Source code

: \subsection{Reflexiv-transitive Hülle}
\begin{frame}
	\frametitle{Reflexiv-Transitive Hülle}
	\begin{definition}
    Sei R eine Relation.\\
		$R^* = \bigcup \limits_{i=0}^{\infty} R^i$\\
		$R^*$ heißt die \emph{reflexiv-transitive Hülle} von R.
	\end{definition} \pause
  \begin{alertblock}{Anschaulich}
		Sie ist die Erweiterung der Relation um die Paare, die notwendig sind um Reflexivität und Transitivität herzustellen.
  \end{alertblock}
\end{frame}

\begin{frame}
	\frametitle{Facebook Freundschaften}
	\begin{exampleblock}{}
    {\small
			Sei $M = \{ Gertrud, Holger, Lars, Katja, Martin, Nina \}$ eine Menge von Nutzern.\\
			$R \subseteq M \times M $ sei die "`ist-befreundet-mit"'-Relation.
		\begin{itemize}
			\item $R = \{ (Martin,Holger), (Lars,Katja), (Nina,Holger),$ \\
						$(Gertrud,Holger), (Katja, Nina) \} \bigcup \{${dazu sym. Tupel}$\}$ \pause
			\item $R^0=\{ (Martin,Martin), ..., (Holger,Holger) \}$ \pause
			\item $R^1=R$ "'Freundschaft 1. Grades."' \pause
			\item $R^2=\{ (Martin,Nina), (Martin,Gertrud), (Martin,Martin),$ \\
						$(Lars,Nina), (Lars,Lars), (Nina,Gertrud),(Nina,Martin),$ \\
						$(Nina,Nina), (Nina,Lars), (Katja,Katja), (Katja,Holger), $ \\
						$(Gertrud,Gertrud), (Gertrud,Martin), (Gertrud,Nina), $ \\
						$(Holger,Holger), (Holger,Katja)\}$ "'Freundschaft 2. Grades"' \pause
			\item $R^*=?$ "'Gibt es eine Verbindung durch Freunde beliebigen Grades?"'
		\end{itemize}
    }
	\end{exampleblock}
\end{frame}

- _Activity_:
One number answers this exercise: the count of lines above in which the word "exampleblock" appears.

- _Task output_:
2